Emilio Commisso

Personal information
- Full name: Emilio Nicolás Commisso
- Date of birth: November 5, 1956 (age 68)
- Place of birth: Córdoba, Argentina
- Position(s): Midfielder

Senior career*
- Years: Team / Apps / (Gls)
- 1976–1983: River Plate / 218 / (27)
- 1984–1988: Argentinos Juniors / 136 / (14)
- 1988–1989: Talleres de Córdoba / 36 / (5)
- 1989–1990: Xerez / 16 / (1)
- 1990–1991: Estudiantes / 18 / (0)
- 1991–1992: Quilmes / 17 / (0)

Managerial career
- 2003: Racing Club
- 2005: Talleres de Córdoba

= Emilio Commisso =

Argentine footballer and manager

Emilio Nicolás Commisso (born 5 November 1956 in Córdoba) is a former Argentine footballer. He played as a midfielder for a number of clubs in Argentina and Spain.

Commisso started his professional career in 1976 with River Plate. During his seven years playing at the club, they won five league titles. Commisso played 218 league games for River, scoring 27 goals.

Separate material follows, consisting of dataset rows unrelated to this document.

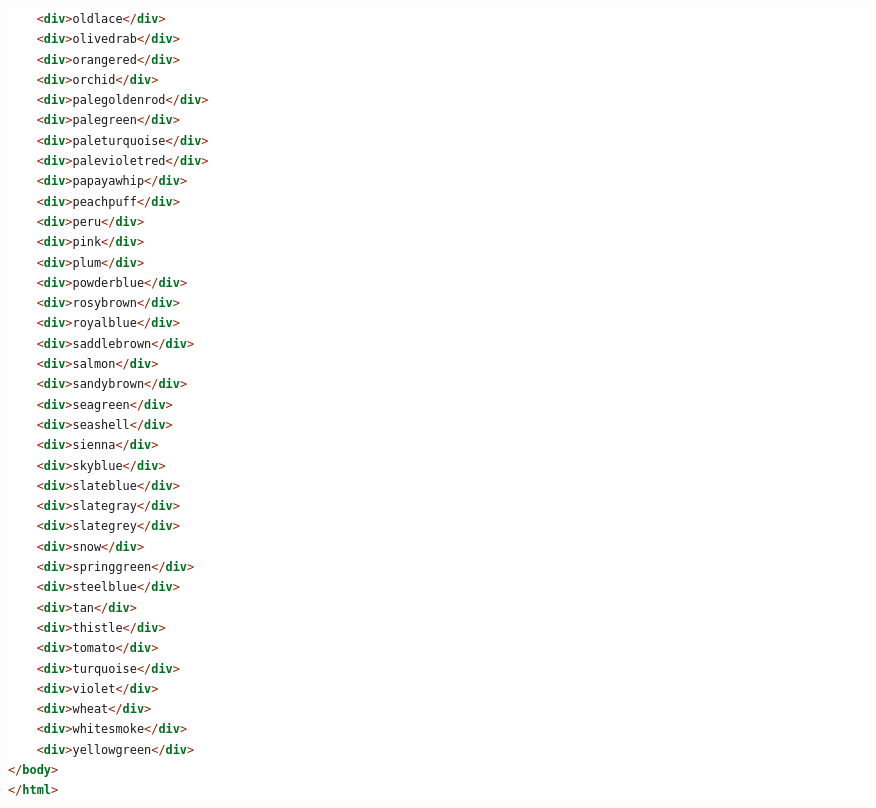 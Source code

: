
 ```html
    <div>oldlace</div>
    <div>olivedrab</div>
    <div>orangered</div>
    <div>orchid</div>
    <div>palegoldenrod</div>
    <div>palegreen</div>
    <div>paleturquoise</div>
    <div>palevioletred</div>
    <div>papayawhip</div>
    <div>peachpuff</div>
    <div>peru</div>
    <div>pink</div>
    <div>plum</div>
    <div>powderblue</div>
    <div>rosybrown</div>
    <div>royalblue</div>
    <div>saddlebrown</div>
    <div>salmon</div>
    <div>sandybrown</div>
    <div>seagreen</div>
    <div>seashell</div>
    <div>sienna</div>
    <div>skyblue</div>
    <div>slateblue</div>
    <div>slategray</div>
    <div>slategrey</div>
    <div>snow</div>
    <div>springgreen</div>
    <div>steelblue</div>
    <div>tan</div>
    <div>thistle</div>
    <div>tomato</div>
    <div>turquoise</div>
    <div>violet</div>
    <div>wheat</div>
    <div>whitesmoke</div>
    <div>yellowgreen</div>
</body>
</html>

```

In 1984, he joined Argentinos Juniors, he played for the club during their golden age, winning two league titles the Copa Libertadores 1985 and the Copa Interamericana, they also played in the Copa Intercontinental against Juventus of Italy.

Commisso left Argentinos in 1988 to join Talleres de Córdoba but he only stayed one season before joining Xerez in Spain.

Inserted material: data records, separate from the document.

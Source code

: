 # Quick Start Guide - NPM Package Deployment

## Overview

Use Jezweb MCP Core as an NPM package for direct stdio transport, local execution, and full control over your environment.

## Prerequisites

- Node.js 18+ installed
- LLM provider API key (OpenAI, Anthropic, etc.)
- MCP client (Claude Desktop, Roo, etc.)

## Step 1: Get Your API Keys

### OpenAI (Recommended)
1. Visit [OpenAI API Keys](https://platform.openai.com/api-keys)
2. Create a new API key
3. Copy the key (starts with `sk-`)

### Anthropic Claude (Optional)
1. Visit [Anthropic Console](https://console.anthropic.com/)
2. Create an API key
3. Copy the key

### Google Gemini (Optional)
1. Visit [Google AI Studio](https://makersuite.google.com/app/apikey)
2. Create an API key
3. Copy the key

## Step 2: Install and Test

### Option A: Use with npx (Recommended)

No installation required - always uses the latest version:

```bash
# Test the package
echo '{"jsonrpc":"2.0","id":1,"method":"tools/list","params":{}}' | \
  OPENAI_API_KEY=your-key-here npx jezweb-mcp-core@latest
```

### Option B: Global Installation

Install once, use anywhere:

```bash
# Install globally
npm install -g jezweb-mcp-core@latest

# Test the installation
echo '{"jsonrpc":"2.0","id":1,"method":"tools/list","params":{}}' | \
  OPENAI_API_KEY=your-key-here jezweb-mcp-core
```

Commisso returned to Argentina to play for Estudiantes de La Plata and his last club was Quilmes Atlético Club between 1991 and 1992.

==Honours==
===Player===
- River Plate
- Metropolitano: 1977, 1979, 1980
- Nacional: 1979, 1981

- Argentinos Juniors
- Metropolitano: 1984
- Nacional: 1985
- Copa Libertadores: 1985
- Copa Interamericana: 1985

==Coaching career==
Trayectoria DT Profesional

- Director Técnico Alterno – Instituto Atlético Central Córdoba – (1998–1999)
- Director Técnico Alterno – Club Atlético Talleres – Primera División (1999–2000)
- Director Técnico Alterno – Unión de Santa Fe – Primera División (2000–2001)
- Director Técnico Alterno – Rosario Central – Primera División (2001–2002)
- Manager General – Club Racing de Avellaneda (2002 –2005)
- Director Técnico – Club Racing de Avellaneda
- Director Técnico – Club Atlético Talleres – Nacional "B" (2005)
- Director técnico alterno Club Beitar Jerusalem, Israel (2006)
- Director técnico alterno Club Atlético Huracán (2007)
- Director técnico alterno Club Cerro Porteño, Asunción, Paraguay 2008)

Commisso has held a number of positions at Racing Club including club secretary, co-ordinator of football and interim manager in 2003. In 2005, he was approached to take over as manager of Talleres de Córdoba.